The laser heats the powder either to just below its boiling point (sintering) or above its boiling point (melting), which fuses the particles in the powder together into a solid form.
Once the initial layer is formed, the platform of the SLS machine drops — usually by less than 0.1mm — exposing a new layer of powder for the laser to trace and fuse together. This process continues again and again until the entire object has been printed.
When the object is fully formed, it is left to cool in the machine before being removed.
Unlike other methods of 3D printing, SLS requires very little additional tooling once an object is printed, meaning that objects don't usually have to be sanded or otherwise altered once they come out of the SLS machine.
SLS doesn't require the use of additional supports to hold an object together while it is being printed. Such supports are often necessary with other 3D printing methods, such as stereolithography or fused deposition modeling, making these methods more time-consuming than SLS.
What gets made
SLS machines can print objects in a variety of materials, such as plastics, glass, ceramics and even metal (which is a related process known as direct metal laser sintering). This makes it a popular process for creating both prototypes as well as final products.
SLS has proved to be particularly useful for industries that need only a small quantity of objects printed in high quality materials. One example of this is the aerospace industry, in which SLS is used to build prototypes for airplane parts.

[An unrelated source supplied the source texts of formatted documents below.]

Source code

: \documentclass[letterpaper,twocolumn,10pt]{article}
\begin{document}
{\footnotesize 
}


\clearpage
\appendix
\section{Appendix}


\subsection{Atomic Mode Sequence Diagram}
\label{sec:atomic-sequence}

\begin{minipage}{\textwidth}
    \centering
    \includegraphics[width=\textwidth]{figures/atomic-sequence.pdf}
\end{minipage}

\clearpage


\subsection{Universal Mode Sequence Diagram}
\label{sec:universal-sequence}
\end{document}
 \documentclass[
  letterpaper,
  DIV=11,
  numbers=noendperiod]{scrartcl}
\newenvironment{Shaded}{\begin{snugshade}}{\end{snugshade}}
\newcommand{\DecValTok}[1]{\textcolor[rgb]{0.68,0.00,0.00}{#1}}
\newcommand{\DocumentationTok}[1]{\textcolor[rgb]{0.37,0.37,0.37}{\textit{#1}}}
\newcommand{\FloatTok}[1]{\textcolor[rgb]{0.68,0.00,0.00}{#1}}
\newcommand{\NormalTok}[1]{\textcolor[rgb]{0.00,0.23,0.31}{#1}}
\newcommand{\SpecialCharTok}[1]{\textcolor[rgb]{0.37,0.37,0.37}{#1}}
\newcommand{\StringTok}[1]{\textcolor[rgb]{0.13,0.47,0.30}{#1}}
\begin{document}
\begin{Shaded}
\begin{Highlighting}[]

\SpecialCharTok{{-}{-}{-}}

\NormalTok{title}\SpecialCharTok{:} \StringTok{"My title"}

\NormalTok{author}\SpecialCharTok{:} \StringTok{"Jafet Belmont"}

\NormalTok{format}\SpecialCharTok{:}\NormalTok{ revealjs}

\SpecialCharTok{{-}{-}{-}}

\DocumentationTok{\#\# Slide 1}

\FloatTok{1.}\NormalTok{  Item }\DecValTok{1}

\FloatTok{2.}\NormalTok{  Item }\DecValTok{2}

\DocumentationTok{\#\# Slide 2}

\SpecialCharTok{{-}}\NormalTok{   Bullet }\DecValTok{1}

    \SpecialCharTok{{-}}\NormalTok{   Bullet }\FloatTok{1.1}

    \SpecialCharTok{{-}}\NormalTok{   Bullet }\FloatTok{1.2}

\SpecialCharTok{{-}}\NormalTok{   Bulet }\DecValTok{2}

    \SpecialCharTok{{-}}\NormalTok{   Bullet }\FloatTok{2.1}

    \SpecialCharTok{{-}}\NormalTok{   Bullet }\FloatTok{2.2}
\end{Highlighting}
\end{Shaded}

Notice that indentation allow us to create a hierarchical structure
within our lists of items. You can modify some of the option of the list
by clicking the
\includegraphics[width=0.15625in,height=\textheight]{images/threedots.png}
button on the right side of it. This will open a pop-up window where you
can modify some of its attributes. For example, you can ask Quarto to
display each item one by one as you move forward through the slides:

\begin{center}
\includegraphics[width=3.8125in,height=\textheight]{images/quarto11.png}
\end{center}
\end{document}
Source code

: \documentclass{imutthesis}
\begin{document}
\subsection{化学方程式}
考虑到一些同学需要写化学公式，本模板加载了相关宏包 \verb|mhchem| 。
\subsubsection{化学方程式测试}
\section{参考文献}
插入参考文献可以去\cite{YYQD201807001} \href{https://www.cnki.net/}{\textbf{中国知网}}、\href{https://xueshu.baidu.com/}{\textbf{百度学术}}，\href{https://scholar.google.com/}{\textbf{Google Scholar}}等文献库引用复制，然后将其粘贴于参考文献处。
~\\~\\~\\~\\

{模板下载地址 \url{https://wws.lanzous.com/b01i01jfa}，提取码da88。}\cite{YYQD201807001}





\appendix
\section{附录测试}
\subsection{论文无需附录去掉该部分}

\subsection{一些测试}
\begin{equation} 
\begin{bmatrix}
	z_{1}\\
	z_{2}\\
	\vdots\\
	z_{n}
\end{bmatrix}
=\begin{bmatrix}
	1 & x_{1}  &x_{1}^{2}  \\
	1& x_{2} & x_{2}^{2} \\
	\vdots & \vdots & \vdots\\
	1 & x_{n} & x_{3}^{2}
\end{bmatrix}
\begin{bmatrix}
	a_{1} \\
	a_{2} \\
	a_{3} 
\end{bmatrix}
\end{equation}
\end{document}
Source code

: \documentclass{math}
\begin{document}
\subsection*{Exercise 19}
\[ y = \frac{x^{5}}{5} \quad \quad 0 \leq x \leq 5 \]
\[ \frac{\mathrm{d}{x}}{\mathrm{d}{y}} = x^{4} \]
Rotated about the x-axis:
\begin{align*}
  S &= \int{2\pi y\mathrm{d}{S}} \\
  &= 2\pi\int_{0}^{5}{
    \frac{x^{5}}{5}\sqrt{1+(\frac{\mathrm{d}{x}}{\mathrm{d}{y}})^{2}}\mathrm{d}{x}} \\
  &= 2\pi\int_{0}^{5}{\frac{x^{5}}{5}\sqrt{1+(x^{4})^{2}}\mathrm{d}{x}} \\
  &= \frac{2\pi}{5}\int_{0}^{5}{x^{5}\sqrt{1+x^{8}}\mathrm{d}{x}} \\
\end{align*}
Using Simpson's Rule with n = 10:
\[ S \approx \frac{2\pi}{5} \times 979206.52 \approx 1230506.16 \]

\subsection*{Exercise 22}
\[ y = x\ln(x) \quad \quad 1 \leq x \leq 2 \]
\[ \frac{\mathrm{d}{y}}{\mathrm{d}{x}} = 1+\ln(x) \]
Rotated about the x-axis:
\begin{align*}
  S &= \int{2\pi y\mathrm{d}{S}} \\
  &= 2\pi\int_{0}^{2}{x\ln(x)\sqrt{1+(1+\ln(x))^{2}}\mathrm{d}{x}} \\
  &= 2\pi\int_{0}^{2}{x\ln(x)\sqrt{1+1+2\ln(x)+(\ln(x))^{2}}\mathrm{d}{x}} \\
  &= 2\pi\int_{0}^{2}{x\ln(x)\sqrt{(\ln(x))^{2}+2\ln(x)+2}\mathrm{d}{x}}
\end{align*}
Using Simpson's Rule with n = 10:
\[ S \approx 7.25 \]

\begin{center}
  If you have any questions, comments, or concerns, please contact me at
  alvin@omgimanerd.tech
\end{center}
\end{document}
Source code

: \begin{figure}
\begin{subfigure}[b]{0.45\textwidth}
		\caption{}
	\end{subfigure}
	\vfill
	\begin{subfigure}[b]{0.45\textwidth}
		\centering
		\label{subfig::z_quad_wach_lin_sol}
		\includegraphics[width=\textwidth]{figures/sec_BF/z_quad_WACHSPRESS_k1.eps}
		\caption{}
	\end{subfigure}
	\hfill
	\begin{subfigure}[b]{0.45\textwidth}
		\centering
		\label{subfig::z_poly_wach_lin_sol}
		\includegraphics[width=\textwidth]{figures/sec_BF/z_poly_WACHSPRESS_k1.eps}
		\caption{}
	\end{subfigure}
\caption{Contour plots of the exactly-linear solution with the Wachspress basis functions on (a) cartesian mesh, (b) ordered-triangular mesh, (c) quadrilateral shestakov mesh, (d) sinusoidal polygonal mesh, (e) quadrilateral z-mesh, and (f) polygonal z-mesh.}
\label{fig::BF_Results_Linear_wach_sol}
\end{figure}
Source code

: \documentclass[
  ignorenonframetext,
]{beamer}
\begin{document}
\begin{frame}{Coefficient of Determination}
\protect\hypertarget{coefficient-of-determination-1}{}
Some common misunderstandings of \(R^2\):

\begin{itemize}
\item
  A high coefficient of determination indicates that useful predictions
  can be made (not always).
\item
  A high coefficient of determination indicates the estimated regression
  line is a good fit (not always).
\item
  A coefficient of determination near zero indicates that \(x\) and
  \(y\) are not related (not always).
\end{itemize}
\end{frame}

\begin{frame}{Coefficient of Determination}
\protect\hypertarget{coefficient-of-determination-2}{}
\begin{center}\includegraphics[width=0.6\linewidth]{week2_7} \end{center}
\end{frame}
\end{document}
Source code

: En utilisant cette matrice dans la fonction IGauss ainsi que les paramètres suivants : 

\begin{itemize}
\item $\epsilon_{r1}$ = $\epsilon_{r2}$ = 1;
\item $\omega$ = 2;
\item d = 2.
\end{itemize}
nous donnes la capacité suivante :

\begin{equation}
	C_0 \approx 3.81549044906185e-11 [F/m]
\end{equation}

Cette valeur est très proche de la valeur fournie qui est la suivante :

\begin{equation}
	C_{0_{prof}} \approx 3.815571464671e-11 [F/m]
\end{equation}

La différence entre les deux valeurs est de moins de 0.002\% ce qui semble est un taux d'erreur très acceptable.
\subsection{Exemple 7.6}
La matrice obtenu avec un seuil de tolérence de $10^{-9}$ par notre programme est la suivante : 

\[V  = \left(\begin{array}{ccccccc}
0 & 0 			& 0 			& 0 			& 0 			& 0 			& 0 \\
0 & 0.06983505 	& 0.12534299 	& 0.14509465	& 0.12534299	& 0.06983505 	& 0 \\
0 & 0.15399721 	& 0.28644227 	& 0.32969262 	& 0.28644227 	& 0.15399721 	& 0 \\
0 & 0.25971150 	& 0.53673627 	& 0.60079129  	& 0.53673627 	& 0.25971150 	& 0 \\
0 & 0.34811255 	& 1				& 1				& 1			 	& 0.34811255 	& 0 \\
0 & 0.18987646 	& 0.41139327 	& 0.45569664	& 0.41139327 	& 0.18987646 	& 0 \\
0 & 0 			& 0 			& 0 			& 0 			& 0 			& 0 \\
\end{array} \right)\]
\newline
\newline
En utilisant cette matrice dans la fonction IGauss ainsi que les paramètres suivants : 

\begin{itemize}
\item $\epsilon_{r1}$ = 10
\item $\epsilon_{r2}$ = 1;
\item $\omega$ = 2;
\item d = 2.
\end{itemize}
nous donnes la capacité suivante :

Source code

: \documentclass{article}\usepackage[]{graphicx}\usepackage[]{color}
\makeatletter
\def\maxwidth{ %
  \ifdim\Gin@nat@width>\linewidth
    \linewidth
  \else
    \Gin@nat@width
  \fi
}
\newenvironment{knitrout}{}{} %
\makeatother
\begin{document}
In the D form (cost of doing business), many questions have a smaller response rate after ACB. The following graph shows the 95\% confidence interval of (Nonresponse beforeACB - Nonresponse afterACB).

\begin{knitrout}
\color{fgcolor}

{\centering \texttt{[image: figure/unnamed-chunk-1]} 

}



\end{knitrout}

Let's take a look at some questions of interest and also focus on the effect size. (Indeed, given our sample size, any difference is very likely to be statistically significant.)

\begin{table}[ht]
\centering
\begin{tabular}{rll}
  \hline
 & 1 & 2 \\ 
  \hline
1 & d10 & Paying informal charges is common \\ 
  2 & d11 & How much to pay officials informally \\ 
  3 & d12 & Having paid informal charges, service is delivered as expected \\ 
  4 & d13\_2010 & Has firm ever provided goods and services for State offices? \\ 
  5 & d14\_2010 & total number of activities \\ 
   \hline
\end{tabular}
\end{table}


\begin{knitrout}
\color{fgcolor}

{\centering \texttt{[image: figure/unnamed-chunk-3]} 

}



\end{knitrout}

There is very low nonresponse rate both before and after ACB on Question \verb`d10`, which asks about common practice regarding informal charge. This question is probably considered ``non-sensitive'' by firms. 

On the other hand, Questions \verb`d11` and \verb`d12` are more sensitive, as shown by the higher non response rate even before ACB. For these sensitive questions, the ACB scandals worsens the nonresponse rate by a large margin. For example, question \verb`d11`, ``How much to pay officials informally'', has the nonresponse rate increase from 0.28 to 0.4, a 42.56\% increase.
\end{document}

Because airplanes are built in small quantities and remain in service for many years, it isn't cost-effective for companies to produce physical molds for airplane parts. These molds would be too expensive to make and would then need to be stored for long periods of time without being damaged or corroded.
Using SLS, companies can create prototypes that are stored digitally as .STL files, which they can redesign or reprint as needed.
Because SLS machines can print in a range of high-quality materials, from flexible plastic to food-grade ceramic, SLS is also a popular method for 3D printing customized products, such as hearing aids, dental retainers and prosthetics.
And because objects printed with SLS don't rely on molds or require additional tooling, this method of manufacturing is also useful for anyone that wishes to print a highly complex or particularly delicate object.
SLS at home
While there are many desktop 3D printers on the market, most of these printers use a method of printing down as fused deposition modeling (FDM), not SLS.
Because SLS requires the use of high-powered lasers, it is often more expensive (and potentially more dangerous) for use at home. However, there are several intrepid inventors out there who are working on their own versions of desktop SLS printers.
Andreas Bastian, an engineering student at Swarthmore College, recently developed a low-cost SLS printer that creates wax and carbon objects.